Questioner: [On successful investing in an age of envy]

Pastor Tuuri: You know, Gary North wrote a whole book, *Successful Investing in an Age of Envy*. The idea is that when you realize—well, you know, if you knew that the world out there hated people who wore glasses, you’d probably get contacts, right? I mean, that’d be the smart thing to do. And the idea is that if you know you’re in a situation where you’ve got people who are going to be envious, then you’ve got to factor that in to how you behave and you don’t flaunt it because you know that some guy’s going to—you may think that you can protect it from being taken from you and not realize that he’ll be driven to simply destroying you or the thing itself.
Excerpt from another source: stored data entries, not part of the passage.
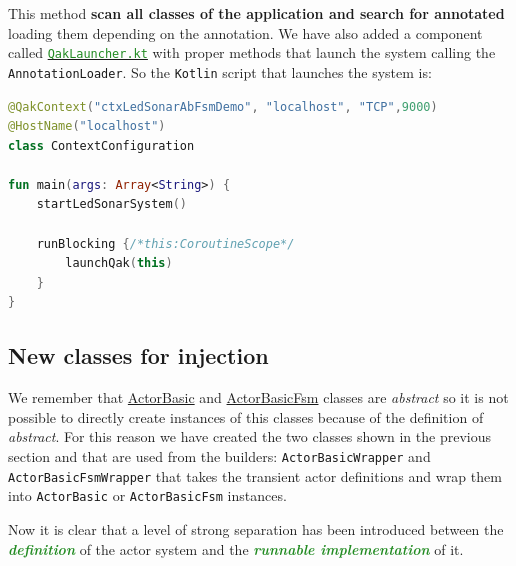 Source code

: This method \textbf{scan all classes of the application and search for annotated} loading them depending on the annotation. We have also added a component called \href{https://github.com/LM-96/QA-Extensions/blob/main/it.unibo.qakactor/src/main/kotlin/QakLauncher.kt}{\textcolor{ForestGreen}{\texttt{QakLauncher.kt}}} with proper methods that launch the system calling the \texttt{AnnotationLoader}. So the \texttt{Kotlin} script that launches the system is:

\begin{lstlisting}[caption=\texttt{App.kt} (\texttt{ledsonarsystem0}), language=Kotlin]
@QakContext("ctxLedSonarAbFsmDemo", "localhost", "TCP",9000)
@HostName("localhost")
class ContextConfiguration

fun main(args: Array<String>) {
	startLedSonarSystem()
	
	runBlocking {/*this:CoroutineScope*/
		launchQak(this)
	}
}
\end{lstlisting}

\subsection{New classes for injection}

We remember that \href{https://github.com/anatali/issLab2021/blob/main/it.unibo.qakactor/src/main/kotlin/ActorBasic.kt}{ActorBasic} and \href{https://github.com/anatali/issLab2021/blob/main/it.unibo.qakactor/src/main/kotlin/ActorBasicFsm.kt}{ActorBasicFsm} classes are \textit{abstract} so it is not possible to directly create instances of this classes because of the definition of \textit{abstract}.
For this reason we have created the two classes shown in the previous section and that are used from the builders: \texttt{ActorBasicWrapper} and \texttt{ActorBasicFsmWrapper} that takes the transient actor definitions and wrap them into \texttt{ActorBasic} or \texttt{ActorBasicFsm} instances.

Now it is clear that a level of strong separation has been introduced between the \textcolor{ForestGreen}{\textbf{\textit{definition}}} of the actor system and the \textcolor{ForestGreen}{\textbf{\textit{runnable implementation}}} of it.
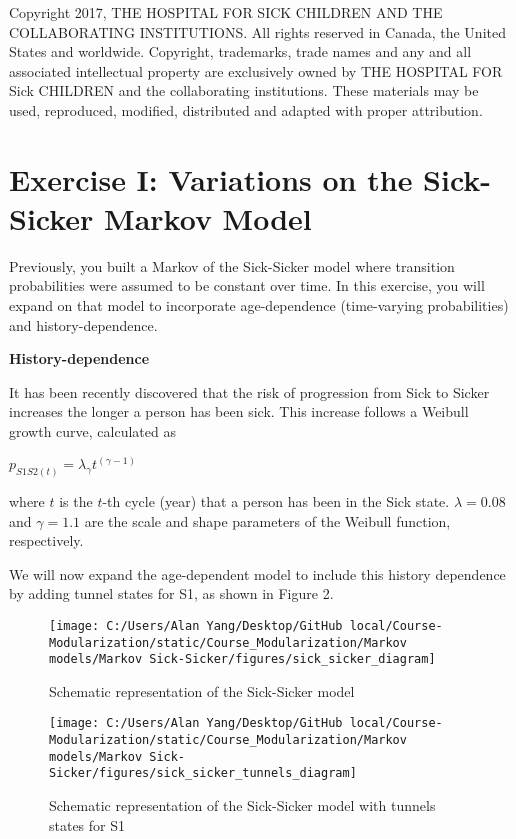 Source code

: \documentclass[
]{article}
\begin{document}
Copyright 2017, THE HOSPITAL FOR SICK CHILDREN AND THE COLLABORATING
INSTITUTIONS. All rights reserved in Canada, the United States and
worldwide. Copyright, trademarks, trade names and any and all associated
intellectual property are exclusively owned by THE HOSPITAL FOR Sick
CHILDREN and the collaborating institutions. These materials may be
used, reproduced, modified, distributed and adapted with proper
attribution.

\hypertarget{exercise-i-variations-on-the-sick-sicker-markov-model}{%
\section{Exercise I: Variations on the Sick-Sicker Markov
Model}\label{exercise-i-variations-on-the-sick-sicker-markov-model}}

Previously, you built a Markov of the Sick-Sicker model where transition
probabilities were assumed to be constant over time. In this exercise,
you will expand on that model to incorporate age-dependence
(time-varying probabilities) and history-dependence.

\textbf{History-dependence}

It has been recently discovered that the risk of progression from Sick
to Sicker increases the longer a person has been sick. This increase
follows a Weibull growth curve, calculated as

\(p_{S1S2(t)} = \lambda_\gamma t^{(\gamma-1)}\)

where \(t\) is the \(t\)-th cycle (year) that a person has been in the
Sick state. \(\lambda = 0.08\) and \(\gamma = 1.1\) are the scale and
shape parameters of the Weibull function, respectively.

We will now expand the age-dependent model to include this history
dependence by adding tunnel states for S1, as shown in Figure 2.

\begin{figure}

{\centering \texttt{[image: C:/Users/Alan Yang/Desktop/GitHub local/Course-Modularization/static/Course\_Modularization/Markov models/Markov Sick-Sicker/figures/sick\_sicker\_diagram]} 

}

\caption{Schematic representation of the Sick-Sicker model}\label{fig:unnamed-chunk-1}
\end{figure}

\begin{figure}

{\centering \texttt{[image: C:/Users/Alan Yang/Desktop/GitHub local/Course-Modularization/static/Course\_Modularization/Markov models/Markov Sick-Sicker/figures/sick\_sicker\_tunnels\_diagram]} 

}

\caption{Schematic representation of the Sick-Sicker model with tunnels states for S1}\label{fig:unnamed-chunk-2}
\end{figure}
\end{document}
So that’s a real good point. It is a reality.

**Q7**

Questioner: [On the relationship between humility and envy]

Questioner: Isn’t that related to your first sermon about pride? I could kind of anticipate what you were going to say. A humble man would be immune to all things. He wouldn’t compare himself to other people, so he wouldn’t feel…

Pastor Tuuri: He wouldn’t compare himself to other people. That’s a good observation. It probably would fall into pride, I suppose. I don’t know. Maybe there was at one point in time when our language distinguished between them, so maybe it isn’t anymore. I don’t know. I guess it probably would be linked to pride, though, it seems.